**DATA PROVIDED:**

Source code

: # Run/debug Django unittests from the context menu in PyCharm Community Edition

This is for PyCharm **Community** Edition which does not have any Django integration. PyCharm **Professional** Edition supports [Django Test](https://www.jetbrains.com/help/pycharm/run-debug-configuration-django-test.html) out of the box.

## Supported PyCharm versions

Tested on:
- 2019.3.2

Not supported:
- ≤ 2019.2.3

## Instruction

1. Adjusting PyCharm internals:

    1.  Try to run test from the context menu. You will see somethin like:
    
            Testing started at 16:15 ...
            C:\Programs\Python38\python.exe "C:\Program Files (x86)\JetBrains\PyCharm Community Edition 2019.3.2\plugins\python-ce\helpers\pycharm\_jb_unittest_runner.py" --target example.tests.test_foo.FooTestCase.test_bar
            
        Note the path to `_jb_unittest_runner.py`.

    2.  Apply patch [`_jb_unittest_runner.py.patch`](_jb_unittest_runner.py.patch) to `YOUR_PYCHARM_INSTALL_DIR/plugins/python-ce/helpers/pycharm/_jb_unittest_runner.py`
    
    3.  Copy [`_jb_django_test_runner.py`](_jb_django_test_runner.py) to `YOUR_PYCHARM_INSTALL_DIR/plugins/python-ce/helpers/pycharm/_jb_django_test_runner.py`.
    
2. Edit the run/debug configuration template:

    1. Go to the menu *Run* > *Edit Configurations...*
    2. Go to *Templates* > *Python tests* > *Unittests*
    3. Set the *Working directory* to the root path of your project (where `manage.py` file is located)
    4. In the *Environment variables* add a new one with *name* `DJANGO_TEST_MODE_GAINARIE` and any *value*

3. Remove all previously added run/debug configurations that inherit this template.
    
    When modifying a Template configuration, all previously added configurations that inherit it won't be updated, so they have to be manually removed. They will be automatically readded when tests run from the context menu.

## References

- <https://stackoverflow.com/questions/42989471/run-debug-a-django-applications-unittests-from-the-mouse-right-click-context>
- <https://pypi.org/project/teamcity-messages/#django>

**PROMPT:** Using the entries above, give back exactly the line containing "to run test", the line containing "4. In the *Environment", and every line between them, and nothing else.

**RESULT FOR THIS TASK:**
    1.  Try to run test from the context menu. You will see somethin like:
    
            Testing started at 16:15 ...
            C:\Programs\Python38\python.exe "C:\Program Files (x86)\JetBrains\PyCharm Community Edition 2019.3.2\plugins\python-ce\helpers\pycharm\_jb_unittest_runner.py" --target example.tests.test_foo.FooTestCase.test_bar
            
        Note the path to `_jb_unittest_runner.py`.

    2.  Apply patch [`_jb_unittest_runner.py.patch`](_jb_unittest_runner.py.patch) to `YOUR_PYCHARM_INSTALL_DIR/plugins/python-ce/helpers/pycharm/_jb_unittest_runner.py`
    
    3.  Copy [`_jb_django_test_runner.py`](_jb_django_test_runner.py) to `YOUR_PYCHARM_INSTALL_DIR/plugins/python-ce/helpers/pycharm/_jb_django_test_runner.py`.
    
2. Edit the run/debug configuration template:

    1. Go to the menu *Run* > *Edit Configurations...*
    2. Go to *Templates* > *Python tests* > *Unittests*
    3. Set the *Working directory* to the root path of your project (where `manage.py` file is located)
    4. In the *Environment variables* add a new one with *name* `DJANGO_TEST_MODE_GAINARIE` and any *value*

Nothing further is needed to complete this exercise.